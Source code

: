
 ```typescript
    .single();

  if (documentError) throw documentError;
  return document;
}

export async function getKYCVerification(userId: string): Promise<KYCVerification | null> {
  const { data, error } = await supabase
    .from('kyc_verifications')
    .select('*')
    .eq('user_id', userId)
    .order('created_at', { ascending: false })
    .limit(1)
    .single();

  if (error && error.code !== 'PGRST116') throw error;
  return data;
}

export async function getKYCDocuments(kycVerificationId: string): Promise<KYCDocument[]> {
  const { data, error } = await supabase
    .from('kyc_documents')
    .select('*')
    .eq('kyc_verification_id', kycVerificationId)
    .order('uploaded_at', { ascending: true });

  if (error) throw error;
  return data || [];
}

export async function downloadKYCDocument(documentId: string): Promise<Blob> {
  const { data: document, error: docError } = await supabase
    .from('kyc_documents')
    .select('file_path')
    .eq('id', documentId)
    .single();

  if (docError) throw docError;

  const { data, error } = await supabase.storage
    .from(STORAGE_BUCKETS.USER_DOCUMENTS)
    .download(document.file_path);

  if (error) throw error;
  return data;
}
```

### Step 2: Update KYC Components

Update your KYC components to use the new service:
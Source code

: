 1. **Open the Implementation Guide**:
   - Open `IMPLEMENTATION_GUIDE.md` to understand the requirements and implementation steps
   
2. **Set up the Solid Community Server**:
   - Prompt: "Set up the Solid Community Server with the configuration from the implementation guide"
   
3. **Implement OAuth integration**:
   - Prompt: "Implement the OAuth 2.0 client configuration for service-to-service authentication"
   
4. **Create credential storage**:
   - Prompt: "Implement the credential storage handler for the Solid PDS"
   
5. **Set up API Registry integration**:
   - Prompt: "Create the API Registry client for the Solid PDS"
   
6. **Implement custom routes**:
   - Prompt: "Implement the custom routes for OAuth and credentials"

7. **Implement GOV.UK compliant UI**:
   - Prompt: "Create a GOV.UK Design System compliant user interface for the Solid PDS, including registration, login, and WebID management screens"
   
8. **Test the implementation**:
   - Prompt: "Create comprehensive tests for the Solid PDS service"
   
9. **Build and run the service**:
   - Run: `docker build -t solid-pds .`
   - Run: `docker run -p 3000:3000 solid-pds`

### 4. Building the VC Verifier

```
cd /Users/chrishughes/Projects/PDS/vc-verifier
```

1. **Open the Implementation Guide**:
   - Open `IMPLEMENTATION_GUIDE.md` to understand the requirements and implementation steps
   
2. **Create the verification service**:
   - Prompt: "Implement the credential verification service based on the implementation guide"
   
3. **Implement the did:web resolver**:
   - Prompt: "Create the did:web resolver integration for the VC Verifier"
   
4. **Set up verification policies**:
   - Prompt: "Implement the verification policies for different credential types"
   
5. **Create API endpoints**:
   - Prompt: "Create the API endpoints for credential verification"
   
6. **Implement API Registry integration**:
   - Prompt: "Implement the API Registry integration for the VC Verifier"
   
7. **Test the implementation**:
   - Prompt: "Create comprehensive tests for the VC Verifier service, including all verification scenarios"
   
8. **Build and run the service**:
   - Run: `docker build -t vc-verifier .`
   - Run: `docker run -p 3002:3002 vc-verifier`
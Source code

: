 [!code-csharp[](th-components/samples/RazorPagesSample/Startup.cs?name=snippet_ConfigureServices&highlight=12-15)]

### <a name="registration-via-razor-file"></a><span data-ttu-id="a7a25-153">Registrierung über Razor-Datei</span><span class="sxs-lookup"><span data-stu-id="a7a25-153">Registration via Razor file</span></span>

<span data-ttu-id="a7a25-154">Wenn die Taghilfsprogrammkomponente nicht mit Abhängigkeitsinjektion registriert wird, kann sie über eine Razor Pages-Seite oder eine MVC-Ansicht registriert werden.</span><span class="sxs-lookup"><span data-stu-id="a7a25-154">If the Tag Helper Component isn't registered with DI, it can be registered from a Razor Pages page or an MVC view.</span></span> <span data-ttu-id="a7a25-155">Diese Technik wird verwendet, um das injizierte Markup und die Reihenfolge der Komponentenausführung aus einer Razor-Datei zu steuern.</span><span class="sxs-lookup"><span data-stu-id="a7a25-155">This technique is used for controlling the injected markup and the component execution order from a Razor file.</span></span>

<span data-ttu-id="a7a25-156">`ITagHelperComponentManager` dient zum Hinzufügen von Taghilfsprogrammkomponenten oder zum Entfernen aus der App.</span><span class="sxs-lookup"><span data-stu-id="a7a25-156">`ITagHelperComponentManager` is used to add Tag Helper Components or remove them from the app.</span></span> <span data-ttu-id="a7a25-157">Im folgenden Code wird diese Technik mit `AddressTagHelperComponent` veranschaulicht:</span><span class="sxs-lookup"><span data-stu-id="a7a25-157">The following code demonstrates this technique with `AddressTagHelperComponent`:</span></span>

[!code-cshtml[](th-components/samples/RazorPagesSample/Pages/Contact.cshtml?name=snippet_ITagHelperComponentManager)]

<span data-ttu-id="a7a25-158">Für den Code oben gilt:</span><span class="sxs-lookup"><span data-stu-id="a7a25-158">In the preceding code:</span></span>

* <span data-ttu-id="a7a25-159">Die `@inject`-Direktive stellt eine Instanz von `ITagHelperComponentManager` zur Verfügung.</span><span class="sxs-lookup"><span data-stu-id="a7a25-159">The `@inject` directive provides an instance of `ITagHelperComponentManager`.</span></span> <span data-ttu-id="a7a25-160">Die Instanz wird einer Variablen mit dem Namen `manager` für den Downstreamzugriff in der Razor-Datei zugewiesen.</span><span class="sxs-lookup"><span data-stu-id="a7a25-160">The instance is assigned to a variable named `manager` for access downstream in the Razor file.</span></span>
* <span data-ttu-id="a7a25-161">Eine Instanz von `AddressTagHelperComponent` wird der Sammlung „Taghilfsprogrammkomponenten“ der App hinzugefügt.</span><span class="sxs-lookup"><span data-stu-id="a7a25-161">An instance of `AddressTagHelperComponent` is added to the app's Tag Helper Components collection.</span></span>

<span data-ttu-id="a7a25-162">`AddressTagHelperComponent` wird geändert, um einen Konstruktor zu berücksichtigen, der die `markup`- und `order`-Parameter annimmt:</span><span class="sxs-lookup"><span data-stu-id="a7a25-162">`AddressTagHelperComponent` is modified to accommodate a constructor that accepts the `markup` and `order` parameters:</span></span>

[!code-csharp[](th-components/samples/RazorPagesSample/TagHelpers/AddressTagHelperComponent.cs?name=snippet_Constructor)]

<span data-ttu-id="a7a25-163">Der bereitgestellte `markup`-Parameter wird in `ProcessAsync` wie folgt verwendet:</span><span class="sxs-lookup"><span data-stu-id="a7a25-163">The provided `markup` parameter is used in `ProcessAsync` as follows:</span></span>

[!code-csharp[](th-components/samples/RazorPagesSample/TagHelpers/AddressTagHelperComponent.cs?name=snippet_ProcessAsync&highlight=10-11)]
---*---
**Task item:**
Nothing in the data should be left out when you retype it exactly.

**Reply:**
Source code

:
 ```typescript
    .single();

  if (documentError) throw documentError;
  return document;
}

export async function getKYCVerification(userId: string): Promise<KYCVerification | null> {
  const { data, error } = await supabase
    .from('kyc_verifications')
    .select('*')
    .eq('user_id', userId)
    .order('created_at', { ascending: false })
    .limit(1)
    .single();

  if (error && error.code !== 'PGRST116') throw error;
  return data;
}

export async function getKYCDocuments(kycVerificationId: string): Promise<KYCDocument[]> {
  const { data, error } = await supabase
    .from('kyc_documents')
    .select('*')
    .eq('kyc_verification_id', kycVerificationId)
    .order('uploaded_at', { ascending: true });

  if (error) throw error;
  return data || [];
}

export async function downloadKYCDocument(documentId: string): Promise<Blob> {
  const { data: document, error: docError } = await supabase
    .from('kyc_documents')
    .select('file_path')
    .eq('id', documentId)
    .single();

  if (docError) throw docError;

  const { data, error } = await supabase.storage
    .from(STORAGE_BUCKETS.USER_DOCUMENTS)
    .download(document.file_path);

  if (error) throw error;
  return data;
}
```

### Step 2: Update KYC Components

Update your KYC components to use the new service:
Source code

: 1. **Open the Implementation Guide**:
   - Open `IMPLEMENTATION_GUIDE.md` to understand the requirements and implementation steps
   
2. **Set up the Solid Community Server**:
   - Prompt: "Set up the Solid Community Server with the configuration from the implementation guide"
   
3. **Implement OAuth integration**:
   - Prompt: "Implement the OAuth 2.0 client configuration for service-to-service authentication"
   
4. **Create credential storage**:
   - Prompt: "Implement the credential storage handler for the Solid PDS"
   
5. **Set up API Registry integration**:
   - Prompt: "Create the API Registry client for the Solid PDS"
   
6. **Implement custom routes**:
   - Prompt: "Implement the custom routes for OAuth and credentials"

7. **Implement GOV.UK compliant UI**:
   - Prompt: "Create a GOV.UK Design System compliant user interface for the Solid PDS, including registration, login, and WebID management screens"
   
8. **Test the implementation**:
   - Prompt: "Create comprehensive tests for the Solid PDS service"
   
9. **Build and run the service**:
   - Run: `docker build -t solid-pds .`
   - Run: `docker run -p 3000:3000 solid-pds`

### 4. Building the VC Verifier

```
cd /Users/chrishughes/Projects/PDS/vc-verifier
```

1. **Open the Implementation Guide**:
   - Open `IMPLEMENTATION_GUIDE.md` to understand the requirements and implementation steps
   
2. **Create the verification service**:
   - Prompt: "Implement the credential verification service based on the implementation guide"
   
3. **Implement the did:web resolver**:
   - Prompt: "Create the did:web resolver integration for the VC Verifier"
   
4. **Set up verification policies**:
   - Prompt: "Implement the verification policies for different credential types"
   
5. **Create API endpoints**:
   - Prompt: "Create the API endpoints for credential verification"
   
6. **Implement API Registry integration**:
   - Prompt: "Implement the API Registry integration for the VC Verifier"
   
7. **Test the implementation**:
   - Prompt: "Create comprehensive tests for the VC Verifier service, including all verification scenarios"
   
8. **Build and run the service**:
   - Run: `docker build -t vc-verifier .`
   - Run: `docker run -p 3002:3002 vc-verifier`
Source code

: [!code-csharp[](th-components/samples/RazorPagesSample/Startup.cs?name=snippet_ConfigureServices&highlight=12-15)]

### <a name="registration-via-razor-file"></a><span data-ttu-id="a7a25-153">Registrierung über Razor-Datei</span><span class="sxs-lookup"><span data-stu-id="a7a25-153">Registration via Razor file</span></span>

<span data-ttu-id="a7a25-154">Wenn die Taghilfsprogrammkomponente nicht mit Abhängigkeitsinjektion registriert wird, kann sie über eine Razor Pages-Seite oder eine MVC-Ansicht registriert werden.</span><span class="sxs-lookup"><span data-stu-id="a7a25-154">If the Tag Helper Component isn't registered with DI, it can be registered from a Razor Pages page or an MVC view.</span></span> <span data-ttu-id="a7a25-155">Diese Technik wird verwendet, um das injizierte Markup und die Reihenfolge der Komponentenausführung aus einer Razor-Datei zu steuern.</span><span class="sxs-lookup"><span data-stu-id="a7a25-155">This technique is used for controlling the injected markup and the component execution order from a Razor file.</span></span>

<span data-ttu-id="a7a25-156">`ITagHelperComponentManager` dient zum Hinzufügen von Taghilfsprogrammkomponenten oder zum Entfernen aus der App.</span><span class="sxs-lookup"><span data-stu-id="a7a25-156">`ITagHelperComponentManager` is used to add Tag Helper Components or remove them from the app.</span></span> <span data-ttu-id="a7a25-157">Im folgenden Code wird diese Technik mit `AddressTagHelperComponent` veranschaulicht:</span><span class="sxs-lookup"><span data-stu-id="a7a25-157">The following code demonstrates this technique with `AddressTagHelperComponent`:</span></span>

[!code-cshtml[](th-components/samples/RazorPagesSample/Pages/Contact.cshtml?name=snippet_ITagHelperComponentManager)]

<span data-ttu-id="a7a25-158">Für den Code oben gilt:</span><span class="sxs-lookup"><span data-stu-id="a7a25-158">In the preceding code:</span></span>

* <span data-ttu-id="a7a25-159">Die `@inject`-Direktive stellt eine Instanz von `ITagHelperComponentManager` zur Verfügung.</span><span class="sxs-lookup"><span data-stu-id="a7a25-159">The `@inject` directive provides an instance of `ITagHelperComponentManager`.</span></span> <span data-ttu-id="a7a25-160">Die Instanz wird einer Variablen mit dem Namen `manager` für den Downstreamzugriff in der Razor-Datei zugewiesen.</span><span class="sxs-lookup"><span data-stu-id="a7a25-160">The instance is assigned to a variable named `manager` for access downstream in the Razor file.</span></span>
* <span data-ttu-id="a7a25-161">Eine Instanz von `AddressTagHelperComponent` wird der Sammlung „Taghilfsprogrammkomponenten“ der App hinzugefügt.</span><span class="sxs-lookup"><span data-stu-id="a7a25-161">An instance of `AddressTagHelperComponent` is added to the app's Tag Helper Components collection.</span></span>

<span data-ttu-id="a7a25-162">`AddressTagHelperComponent` wird geändert, um einen Konstruktor zu berücksichtigen, der die `markup`- und `order`-Parameter annimmt:</span><span class="sxs-lookup"><span data-stu-id="a7a25-162">`AddressTagHelperComponent` is modified to accommodate a constructor that accepts the `markup` and `order` parameters:</span></span>

[!code-csharp[](th-components/samples/RazorPagesSample/TagHelpers/AddressTagHelperComponent.cs?name=snippet_Constructor)]

<span data-ttu-id="a7a25-163">Der bereitgestellte `markup`-Parameter wird in `ProcessAsync` wie folgt verwendet:</span><span class="sxs-lookup"><span data-stu-id="a7a25-163">The provided `markup` parameter is used in `ProcessAsync` as follows:</span></span>

[!code-csharp[](th-components/samples/RazorPagesSample/TagHelpers/AddressTagHelperComponent.cs?name=snippet_ProcessAsync&highlight=10-11)]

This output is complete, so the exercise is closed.